Supplied data:

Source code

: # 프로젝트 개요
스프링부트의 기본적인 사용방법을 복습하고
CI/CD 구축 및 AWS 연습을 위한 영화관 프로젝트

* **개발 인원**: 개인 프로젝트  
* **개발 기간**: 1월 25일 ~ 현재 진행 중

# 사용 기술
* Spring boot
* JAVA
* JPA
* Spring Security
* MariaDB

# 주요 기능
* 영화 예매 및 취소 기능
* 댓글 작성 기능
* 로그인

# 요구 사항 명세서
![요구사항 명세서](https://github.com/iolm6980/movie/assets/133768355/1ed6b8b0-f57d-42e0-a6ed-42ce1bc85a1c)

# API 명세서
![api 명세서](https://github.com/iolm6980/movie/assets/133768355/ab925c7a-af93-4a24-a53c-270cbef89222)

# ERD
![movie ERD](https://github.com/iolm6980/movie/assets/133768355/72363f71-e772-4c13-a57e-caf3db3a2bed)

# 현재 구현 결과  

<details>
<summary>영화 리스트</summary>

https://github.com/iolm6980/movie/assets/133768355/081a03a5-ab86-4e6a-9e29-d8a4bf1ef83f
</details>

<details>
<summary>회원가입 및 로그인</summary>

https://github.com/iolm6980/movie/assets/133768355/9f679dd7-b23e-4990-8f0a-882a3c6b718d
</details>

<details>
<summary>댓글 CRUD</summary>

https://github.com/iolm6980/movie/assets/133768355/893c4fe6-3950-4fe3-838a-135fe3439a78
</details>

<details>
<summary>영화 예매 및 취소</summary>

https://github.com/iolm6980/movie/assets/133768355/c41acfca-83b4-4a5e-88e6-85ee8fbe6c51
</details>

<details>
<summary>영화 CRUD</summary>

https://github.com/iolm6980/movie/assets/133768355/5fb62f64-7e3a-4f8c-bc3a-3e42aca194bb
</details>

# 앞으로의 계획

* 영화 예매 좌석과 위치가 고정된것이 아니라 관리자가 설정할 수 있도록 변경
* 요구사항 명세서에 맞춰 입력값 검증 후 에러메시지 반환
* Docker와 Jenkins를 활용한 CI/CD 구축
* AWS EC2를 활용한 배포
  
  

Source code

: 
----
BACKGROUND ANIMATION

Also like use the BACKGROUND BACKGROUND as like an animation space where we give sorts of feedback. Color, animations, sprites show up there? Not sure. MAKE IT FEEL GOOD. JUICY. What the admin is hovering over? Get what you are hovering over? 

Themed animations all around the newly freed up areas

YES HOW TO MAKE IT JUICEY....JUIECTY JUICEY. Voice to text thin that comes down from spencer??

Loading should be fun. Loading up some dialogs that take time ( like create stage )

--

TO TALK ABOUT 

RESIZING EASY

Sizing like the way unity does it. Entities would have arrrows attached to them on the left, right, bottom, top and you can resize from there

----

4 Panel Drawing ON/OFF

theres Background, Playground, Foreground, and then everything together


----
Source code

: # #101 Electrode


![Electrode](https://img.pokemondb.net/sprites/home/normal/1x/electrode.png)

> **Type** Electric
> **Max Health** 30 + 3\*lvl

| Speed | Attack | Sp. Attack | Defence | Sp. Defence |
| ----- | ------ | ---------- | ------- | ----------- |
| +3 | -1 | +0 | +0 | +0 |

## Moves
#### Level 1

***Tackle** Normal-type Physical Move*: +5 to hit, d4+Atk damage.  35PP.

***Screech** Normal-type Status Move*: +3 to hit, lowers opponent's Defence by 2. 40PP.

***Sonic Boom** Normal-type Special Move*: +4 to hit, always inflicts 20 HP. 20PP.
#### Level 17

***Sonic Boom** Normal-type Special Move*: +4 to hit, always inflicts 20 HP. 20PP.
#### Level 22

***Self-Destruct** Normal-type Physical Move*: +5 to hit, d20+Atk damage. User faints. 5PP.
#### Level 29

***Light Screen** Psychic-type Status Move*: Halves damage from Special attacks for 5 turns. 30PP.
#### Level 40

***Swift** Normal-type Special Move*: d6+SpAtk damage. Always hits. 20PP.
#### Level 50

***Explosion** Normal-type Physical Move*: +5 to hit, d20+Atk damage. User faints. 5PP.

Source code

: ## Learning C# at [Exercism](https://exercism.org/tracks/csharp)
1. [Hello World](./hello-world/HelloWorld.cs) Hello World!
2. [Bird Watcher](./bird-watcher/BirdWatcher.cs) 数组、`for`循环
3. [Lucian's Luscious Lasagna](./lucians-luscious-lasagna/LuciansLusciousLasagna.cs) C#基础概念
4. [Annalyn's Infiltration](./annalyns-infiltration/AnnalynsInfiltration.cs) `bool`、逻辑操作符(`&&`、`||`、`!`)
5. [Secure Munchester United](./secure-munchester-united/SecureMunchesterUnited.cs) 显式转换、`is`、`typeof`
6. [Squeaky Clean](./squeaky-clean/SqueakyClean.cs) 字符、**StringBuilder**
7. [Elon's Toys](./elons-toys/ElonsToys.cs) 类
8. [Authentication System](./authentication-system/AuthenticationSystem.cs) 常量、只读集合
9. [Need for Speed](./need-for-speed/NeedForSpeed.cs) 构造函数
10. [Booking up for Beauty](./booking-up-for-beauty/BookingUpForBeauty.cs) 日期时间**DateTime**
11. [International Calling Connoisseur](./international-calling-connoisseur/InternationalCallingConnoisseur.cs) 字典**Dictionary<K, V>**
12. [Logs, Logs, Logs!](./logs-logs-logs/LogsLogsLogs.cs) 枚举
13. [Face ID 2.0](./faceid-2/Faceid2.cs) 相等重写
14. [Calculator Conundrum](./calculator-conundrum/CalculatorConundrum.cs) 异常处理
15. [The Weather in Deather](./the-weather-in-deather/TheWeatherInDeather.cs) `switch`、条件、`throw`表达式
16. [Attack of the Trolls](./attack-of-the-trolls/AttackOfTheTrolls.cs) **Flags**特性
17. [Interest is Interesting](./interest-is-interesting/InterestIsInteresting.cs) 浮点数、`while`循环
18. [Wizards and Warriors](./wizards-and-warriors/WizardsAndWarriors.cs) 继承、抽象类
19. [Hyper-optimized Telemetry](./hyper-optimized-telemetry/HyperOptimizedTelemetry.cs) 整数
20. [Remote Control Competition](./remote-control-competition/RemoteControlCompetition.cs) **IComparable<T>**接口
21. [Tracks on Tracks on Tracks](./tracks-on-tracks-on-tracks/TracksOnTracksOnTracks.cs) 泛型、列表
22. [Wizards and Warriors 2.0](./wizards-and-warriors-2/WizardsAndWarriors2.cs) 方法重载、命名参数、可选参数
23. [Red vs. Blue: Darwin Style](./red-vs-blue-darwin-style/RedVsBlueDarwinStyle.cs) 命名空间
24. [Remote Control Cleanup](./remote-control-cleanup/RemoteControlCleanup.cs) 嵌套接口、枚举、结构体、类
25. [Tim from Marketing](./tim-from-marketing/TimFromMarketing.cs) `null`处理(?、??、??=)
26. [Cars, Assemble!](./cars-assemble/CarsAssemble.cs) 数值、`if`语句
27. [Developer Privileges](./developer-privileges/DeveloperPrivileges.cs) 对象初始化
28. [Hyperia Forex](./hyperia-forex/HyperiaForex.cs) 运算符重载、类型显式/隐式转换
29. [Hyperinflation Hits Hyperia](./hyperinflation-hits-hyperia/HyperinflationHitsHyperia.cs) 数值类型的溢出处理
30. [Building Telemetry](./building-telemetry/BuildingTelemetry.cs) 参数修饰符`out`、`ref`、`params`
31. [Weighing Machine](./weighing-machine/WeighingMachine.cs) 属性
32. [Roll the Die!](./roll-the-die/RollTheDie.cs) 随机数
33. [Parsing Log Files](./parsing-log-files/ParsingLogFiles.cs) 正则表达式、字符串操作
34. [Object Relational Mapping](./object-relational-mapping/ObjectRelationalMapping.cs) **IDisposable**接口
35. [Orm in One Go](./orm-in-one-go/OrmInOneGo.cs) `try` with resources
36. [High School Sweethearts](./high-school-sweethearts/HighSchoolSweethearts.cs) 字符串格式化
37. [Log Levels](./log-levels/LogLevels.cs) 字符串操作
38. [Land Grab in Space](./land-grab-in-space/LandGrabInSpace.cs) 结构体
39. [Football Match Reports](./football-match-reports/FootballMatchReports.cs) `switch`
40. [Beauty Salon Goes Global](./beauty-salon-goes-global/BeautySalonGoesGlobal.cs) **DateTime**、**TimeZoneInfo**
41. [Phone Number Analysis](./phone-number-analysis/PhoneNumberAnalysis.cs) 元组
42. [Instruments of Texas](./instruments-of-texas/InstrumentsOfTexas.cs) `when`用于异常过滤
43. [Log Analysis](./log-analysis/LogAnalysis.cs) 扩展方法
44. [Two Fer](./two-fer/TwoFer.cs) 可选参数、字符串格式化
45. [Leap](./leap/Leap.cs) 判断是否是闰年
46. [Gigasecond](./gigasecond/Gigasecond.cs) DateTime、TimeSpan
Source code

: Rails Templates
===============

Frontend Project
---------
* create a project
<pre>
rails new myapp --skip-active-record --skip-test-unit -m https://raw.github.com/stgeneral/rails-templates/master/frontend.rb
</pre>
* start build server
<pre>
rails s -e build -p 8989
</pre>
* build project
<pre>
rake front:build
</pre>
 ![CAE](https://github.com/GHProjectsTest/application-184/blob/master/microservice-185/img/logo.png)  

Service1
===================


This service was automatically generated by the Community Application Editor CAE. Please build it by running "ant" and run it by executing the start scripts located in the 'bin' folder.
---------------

Exercise directions: Retrieve every line above holding the word "master".

Answer space:
rails new myapp --skip-active-record --skip-test-unit -m https://raw.github.com/stgeneral/rails-templates/master/frontend.rb
 ![CAE](https://github.com/GHProjectsTest/application-184/blob/master/microservice-185/img/logo.png)  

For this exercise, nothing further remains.